BRIEF » Would you reproduce exactly the lines below from the one holding "## Mostramos lo" through the one holding "En el primer", inclusive, and no others?

DATASET EXTRACT »
***

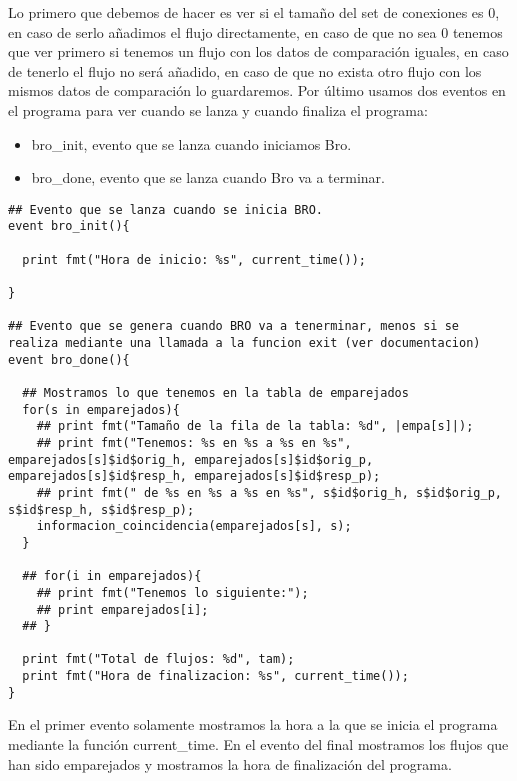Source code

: Lo primero que debemos de hacer es ver si el tamaño del set de 
conexiones es 0, en caso de serlo añadimos el flujo directamente, 
en caso de que no sea 0 tenemos que ver primero si tenemos un flujo 
con los datos de comparación iguales, en caso de tenerlo el flujo 
no será añadido, en caso de que no exista otro flujo con los mismos 
datos de comparación lo guardaremos.
\intro
Por último usamos dos eventos en el programa para ver cuando se 
lanza y cuando finaliza el programa:
\intro
\begin{itemize}
\item bro\_init, evento que se lanza cuando iniciamos Bro.
\item bro\_done, evento que se lanza cuando Bro va a terminar.
\end{itemize}
\intro
\begin{verbatim}
## Evento que se lanza cuando se inicia BRO.
event bro_init(){

  print fmt("Hora de inicio: %s", current_time());

}

## Evento que se genera cuando BRO va a tenerminar, menos si se realiza mediante una llamada a la funcion exit (ver documentacion)
event bro_done(){

  ## Mostramos lo que tenemos en la tabla de emparejados
  for(s in emparejados){
    ## print fmt("Tamaño de la fila de la tabla: %d", |empa[s]|);
    ## print fmt("Tenemos: %s en %s a %s en %s", emparejados[s]$id$orig_h, emparejados[s]$id$orig_p, emparejados[s]$id$resp_h, emparejados[s]$id$resp_p);
    ## print fmt(" de %s en %s a %s en %s", s$id$orig_h, s$id$orig_p, s$id$resp_h, s$id$resp_p);
    informacion_coincidencia(emparejados[s], s);
  }

  ## for(i in emparejados){
    ## print fmt("Tenemos lo siguiente:");
    ## print emparejados[i];
  ## }

  print fmt("Total de flujos: %d", tam);
  print fmt("Hora de finalizacion: %s", current_time());
}
\end{verbatim}

En el primer evento solamente mostramos la hora a la que se 
inicia el programa mediante la función current_time. En el 
evento del final mostramos los flujos que han sido emparejados 
y mostramos la hora de finalización del programa.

***

YOUR SOLUTION »
  ## Mostramos lo que tenemos en la tabla de emparejados
  for(s in emparejados){
    ## print fmt("Tamaño de la fila de la tabla: %d", |empa[s]|);
    ## print fmt("Tenemos: %s en %s a %s en %s", emparejados[s]$id$orig_h, emparejados[s]$id$orig_p, emparejados[s]$id$resp_h, emparejados[s]$id$resp_p);
    ## print fmt(" de %s en %s a %s en %s", s$id$orig_h, s$id$orig_p, s$id$resp_h, s$id$resp_p);
    informacion_coincidencia(emparejados[s], s);
  }

  ## for(i in emparejados){
    ## print fmt("Tenemos lo siguiente:");
    ## print emparejados[i];
  ## }

  print fmt("Total de flujos: %d", tam);
  print fmt("Hora de finalizacion: %s", current_time());
}
\end{verbatim}

En el primer evento solamente mostramos la hora a la que se 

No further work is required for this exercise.